While reeds aren’t that expensive and perhaps not the first thing you’d think of when you’re shopping for a sax, but they’re an essential one, nonetheless.
The vibration of the reed against the mouthpiece can make a huge difference in the way a horn sounds, especially when you’re trying to capture the difference between classical tones and jazzy ones.
So, between the Vandoren 12 vs. traditional Vandoren reed, which one should you opt for and why? Let’s explore what each has to offer in order to answer that question.

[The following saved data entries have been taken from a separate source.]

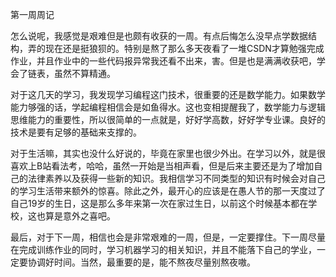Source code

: 第一周周记

​        怎么说呢，我感觉是艰难但是也颇有收获的一周。有点后悔怎么没早点学数据结构，弄的现在还是挺狼狈的。特别是熬了那么多天夜看了一堆CSDN才算勉强完成作业，并且作业中的一些代码报异常我还看不出来，害。但是也是满满收获吧，学会了链表，虽然不算精通。

​        对于这几天的学习，我发现学习编程这门技术，很重要的还是数学能力。如果数学能力够强的话，学起编程相信会是如鱼得水。这也变相提醒我了，数学能力与逻辑思维能力的重要性，所以很简单的一点就是，好好学高数，好好学专业课。良好的技术是要有足够的基础来支撑的。

​		对于生活嘛，其实也没什么好说的，毕竟在家里也很少外出。在学习以外，就是很喜欢上B站看法考，哈哈，虽然一开始是当相声看，但是后来主要还是为了增加自己的法律素养以及获得一些新的知识。我相信学习不同类型的知识有时候会对自己的学习生活带来额外的惊喜。除此之外，最开心的应该是在愚人节的那一天度过了自己19岁的生日，这是那么多年来第一次在家过生日，以前这个时候基本都在学校，这也算是意外之喜吧。

​		最后，对于下一周，相信也会是非常艰难的一周，但是，一定要撑住。下一周尽量在完成训练作业的同时，学习机器学习的相关知识，并且不能落下自己的学业，一定要协调好时间。当然，最重要的是，能不熬夜尽量别熬夜嗷。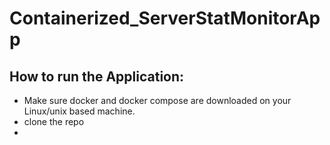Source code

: # Containerized_ServerStatMonitorApp

## How to run the Application:
 - Make sure docker and docker compose are downloaded on your Linux/unix based machine.
 - clone the repo
 -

Vandoren V12 vs. Traditional: Short Answer
The Vandoren V12 is an excellent classical reed that produces a warm sound, so it’s a great option for classic players. On the other hand, the traditional Vandoren reed is more versatile and allows you to experiment with plenty of genres, including jazz.
|Vandoren V12||Best for Classic Players||Check Price|
|Vandoren Traditional||Best for a Wider Variety of Genres||Check Price|
The Full Comparison
Generally speaking, you shouldn’t worry too much about the reeds you try, as they’re not expensive and most importantly, they’re interchangeable. In this section, though, we go over the differences in order to help you choose the type of reed you should use to get started.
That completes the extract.